Sat, Feb 03, 2018 - Page 6 News List

China in talks about Afghan military base

AFP, KABUL

Worried about militants sneaking into a restive Chinese region from war-torn Afghanistan, Beijing is in talks with Kabul over the construction of a military base, Afghan officials said, as it seeks to shore up its fragile neighbor.

The military camp is to be built in Afghanistan’s remote and mountainous Wakhan Corridor, where witnesses have reported seeing Chinese and Afghan troops on joint patrols.

The freezing, barren panhandle of land — bordering China’s tense Xinjiang region — is so cut off from the rest of Afghanistan that many inhabitants are unaware of the Afghan conflict, scraping out harsh, but peaceful lives.

However, they retain strong links with their neighbors in Xinjiang and with so few travelers in the region local interest in the Chinese visitors has been high, residents said.

China’s involvement in the military base comes as Chinese President Xi Jinping (習近平) seeks to extend Beijing’s economic and geopolitical clout.

The Chinese are pouring billions of US dollars into infrastructure in South Asia.

With Afghanistan’s potential to destabilize the region, analysts said any moves there would be viewed through the prism of security.

Beijing fears that exiled Uighur members of the East Turkestan Islamic Movement are passing through the Wakhan into Xinjiang to carry out attacks.

It also worries that Islamic State group militants fleeing Iraq and Syria could cross central Asia and Xinjiang to reach Afghanistan, or use the Wakhan Corridor to enter China, analysts said.

Afghan and Chinese officials discussed the plan in December last year in Beijing, but details are still being clarified, Afghan Ministry of Defense deputy spokesman Mohammad Radmanesh said.

“We are going to build it, but the Chinese government has committed to help the division financially, provide equipment and train the Afghan soldiers,” he said.

A senior Chinese embassy official in Kabul would only say Beijing is involved in “capacity-building” in Afghanistan.

NATO’s US-led Resolute Support mission in Afghanistan declined to comment, but US officials have previously welcomed China’s role in Afghanistan, noting they share the same security concerns.

Members of the Kyrgyz ethnic minority in Wakhan said in October last year they had been seeing Chinese and Afghan military patrols for months.

“The Chinese army first came here last summer and they were accompanied by the Afghan army,” said Abdul Rashid, a Kyrgyz chief.

The Afghan army arrived days earlier “and told us that the Chinese army would be coming here,” he said. “We were strictly told not to go near them or talk to them, and not to take any photos.”

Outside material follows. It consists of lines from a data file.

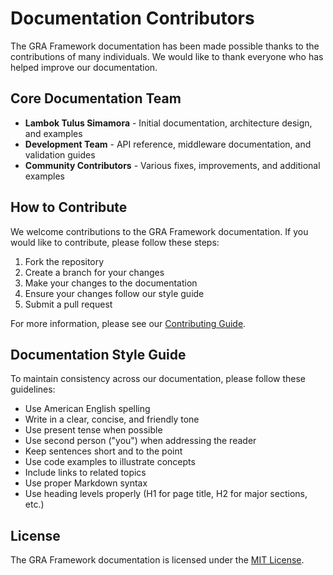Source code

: # Documentation Contributors

The GRA Framework documentation has been made possible thanks to the contributions of many individuals. We would like to thank everyone who has helped improve our documentation.

## Core Documentation Team

- **Lambok Tulus Simamora** - Initial documentation, architecture design, and examples
- **Development Team** - API reference, middleware documentation, and validation guides
- **Community Contributors** - Various fixes, improvements, and additional examples

## How to Contribute

We welcome contributions to the GRA Framework documentation. If you would like to contribute, please follow these steps:

1. Fork the repository
2. Create a branch for your changes
3. Make your changes to the documentation
4. Ensure your changes follow our style guide
5. Submit a pull request

For more information, please see our [Contributing Guide](https://github.com/lamboktulussimamora/gra/blob/main/CONTRIBUTING.md).

## Documentation Style Guide

To maintain consistency across our documentation, please follow these guidelines:

- Use American English spelling
- Write in a clear, concise, and friendly tone
- Use present tense when possible
- Use second person ("you") when addressing the reader
- Keep sentences short and to the point
- Use code examples to illustrate concepts
- Include links to related topics
- Use proper Markdown syntax
- Use heading levels properly (H1 for page title, H2 for major sections, etc.)

## License

The GRA Framework documentation is licensed under the [MIT License](https://opensource.org/licenses/MIT).
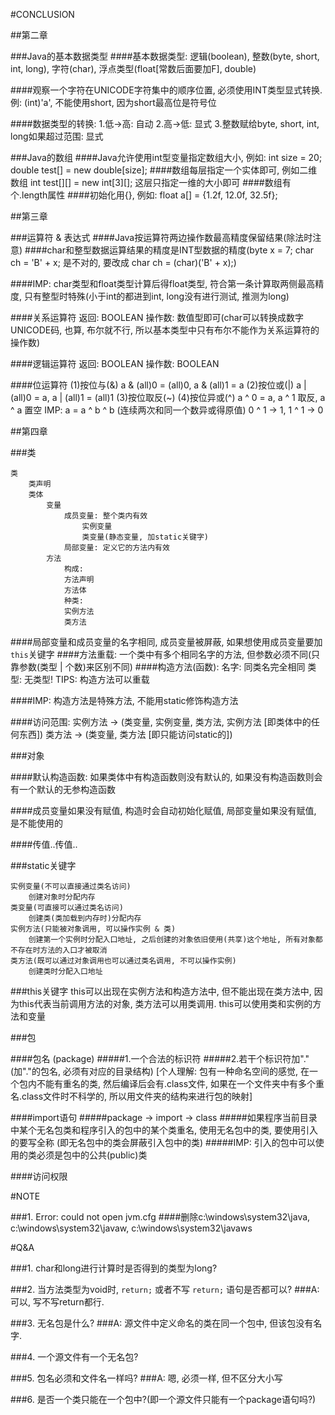 #CONCLUSION

##第二章

###Java的基本数据类型
####基本数据类型: 逻辑(boolean), 整数(byte, short, int, long), 字符(char), 浮点类型(float[常数后面要加F], double)

####观察一个字符在UNICODE字符集中的顺序位置, 必须使用INT类型显式转换. 例: (int)'a', 不能使用short, 因为short最高位是符号位

####数据类型的转换: 1.低->高: 自动 2.高->低: 显式 3.整数赋给byte, short, int, long如果超过范围: 显式

###Java的数组
####Java允许使用int型变量指定数组大小, 例如: int size = 20; double test[] = new double[size];
####数组每层指定一个实体即可, 例如二维数组 int test[][] = new int[3][]; 这层只指定一维的大小即可
####数组有个.length属性
####初始化用{}, 例如: float a[] = {1.2f, 12.0f, 32.5f};

##第三章

###运算符 & 表达式
####Java按运算符两边操作数最高精度保留结果(除法时注意)
####char和整型数据运算结果的精度是INT型数据的精度(byte x = 7; char ch = 'B' + x; 是不对的, 要改成 char ch = (char)('B' + x);)

####IMP: char类型和float类型计算后得float类型, 符合第一条计算取两侧最高精度, 只有整型时特殊(小于int的都进到int, long没有进行测试, 推测为long)

####关系运算符 返回: BOOLEAN 操作数: 数值型即可(char可以转换成数字UNICODE码, 也算, 布尔就不行, 所以基本类型中只有布尔不能作为关系运算符的操作数)

####逻辑运算符 返回: BOOLEAN 操作数: BOOLEAN

####位运算符 (1)按位与(&) a & (all)0 = (all)0, a & (all)1 = a (2)按位或(|) a | (all)0 = a, a | (all)1 = (all)1 (3)按位取反(~) (4)按位异或(^) a ^ 0 = a, a ^ 1 取反, a ^ a 置空 IMP: a = a ^ b ^ b (连续两次和同一个数异或得原值) 0 ^ 1 -> 1, 1 ^ 1 -> 0


##第四章

###类

    类
        类声明
        类体
            变量
                成员变量: 整个类内有效
                    实例变量
                    类变量(静态变量, 加static关键字)
                局部变量: 定义它的方法内有效
            方法
                构成:
                方法声明
                方法体
                种类:
                实例方法
                类方法

####局部变量和成员变量的名字相同, 成员变量被屏蔽, 如果想使用成员变量要加`this`关键字
####方法重载: 一个类中有多个相同名字的方法, 但参数必须不同(只靠参数(类型 | 个数)来区别不同)
####构造方法(函数): 名字: 同类名完全相同 类型: 无类型!   TIPS: 构造方法可以重载

####IMP: 构造方法是特殊方法, 不能用static修饰构造方法

####访问范围: 实例方法 -> (类变量, 实例变量, 类方法, 实例方法 [即类体中的任何东西])  类方法 -> (类变量, 类方法 [即只能访问static的])

###对象

####默认构造函数: 如果类体中有构造函数则没有默认的, 如果没有构造函数则会有一个默认的无参构造函数

####成员变量如果没有赋值, 构造时会自动初始化赋值, 局部变量如果没有赋值, 是不能使用的

####传值..传值..

###static关键字

    实例变量(不可以直接通过类名访问)
        创建对象时分配内存
    类变量(可直接可以通过类名访问)
        创建类(类加载到内存时)分配内存
    实例方法(只能被对象调用, 可以操作实例 & 类)
        创建第一个实例时分配入口地址, 之后创建的对象依旧使用(共享)这个地址, 所有对象都不存在时方法的入口才被取消
    类方法(既可以通过对象调用也可以通过类名调用, 不可以操作实例)
        创建类时分配入口地址

###this关键字
    this可以出现在实例方法和构造方法中, 但不能出现在类方法中, 因为this代表当前调用方法的对象, 类方法可以用类调用.
    this可以使用类和实例的方法和变量

###包

####包名 (package)
#####1.一个合法的标识符
#####2.若干个标识符加"." (加"."的包名, 必须有对应的目录结构) [个人理解: 包有一种命名空间的感觉, 在一个包内不能有重名的类, 然后编译后会有.class文件, 如果在一个文件夹中有多个重名.class文件时不科学的, 所以用文件夹的结构来进行包的映射]

####import语句
#####package -> import -> class
#####如果程序当前目录中某个无名包类和程序引入的包中的某个类重名, 使用无名包中的类, 要使用引入的要写全称 (即无名包中的类会屏蔽引入包中的类)
#####IMP: 引入的包中可以使用的类必须是包中的公共(public)类

####访问权限

#NOTE

###1. Error: could not open jvm.cfg
####删除c:\windows\system32\java, c:\windows\system32\javaw, c:\windows\system32\javaws

#Q&A

###1. char和long进行计算时是否得到的类型为long?

###2. 当方法类型为void时, `return;` 或者不写 `return;` 语句是否都可以?
###A: 可以, 写不写return都行.

###3. 无名包是什么?
###A: 源文件中定义命名的类在同一个包中, 但该包没有名字.

###4. 一个源文件有一个无名包?

###5. 包名必须和文件名一样吗?
###A: 嗯, 必须一样, 但不区分大小写

###6. 是否一个类只能在一个包中?(即一个源文件只能有一个package语句吗?)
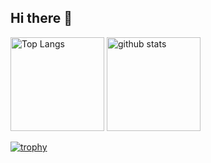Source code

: ## Hi there 👋

<p align="left"> 
  <img alt="Top Langs" height="150px" src="https://github-readme-stats.vercel.app/api/top-langs/?username=DaichiAndo&layout=compact" />
  <img alt="github stats" height="150px" src="https://github-readme-stats.vercel.app/api?username=DaichiAndo&show_icons=true" />
</p>

[![trophy](https://github-profile-trophy.vercel.app/?username=DaichiAndo)](https://github.com/ryo-ma/github-profile-trophy)

<!--
**DaichiAndo/DaichiAndo** is a ✨ _special_ ✨ repository because its `README.md` (this file) appears on your GitHub profile.

Here are some ideas to get you started:

- 🔭 I’m currently working on ...
- 🌱 I’m currently learning ...
- 👯 I’m looking to collaborate on ...
- 🤔 I’m looking for help with ...
- 💬 Ask me about ...
- 📫 How to reach me: ...
- 😄 Pronouns: ...
- ⚡ Fun fact: ...
-->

China fears militancy could threaten its growing economic interests in the region, Kabul-based Center for Strategic and Regional Studies researcher Ahmad Bilal Khalil said.

“They need to have a secure Afghanistan,” he said, estimating Beijing had provided Kabul with more than US$70 million in military aid in the past three years.

Beijing has also flagged the possibility of including Afghanistan in the US$54 billion China-Pakistan Economic Corridor (CPEC) linking western China to the Indian Ocean via Pakistan.

“The anti-terrorism motivation is an important one, but it’s not as important as the bigger move to boost the CPEC,” Hong Kong-based political analyst Willy Lam (林和立) said.

Kabul is also keen for Beijing to have a “more active role,” said Andrew Small, author of The China-Pakistan Axis.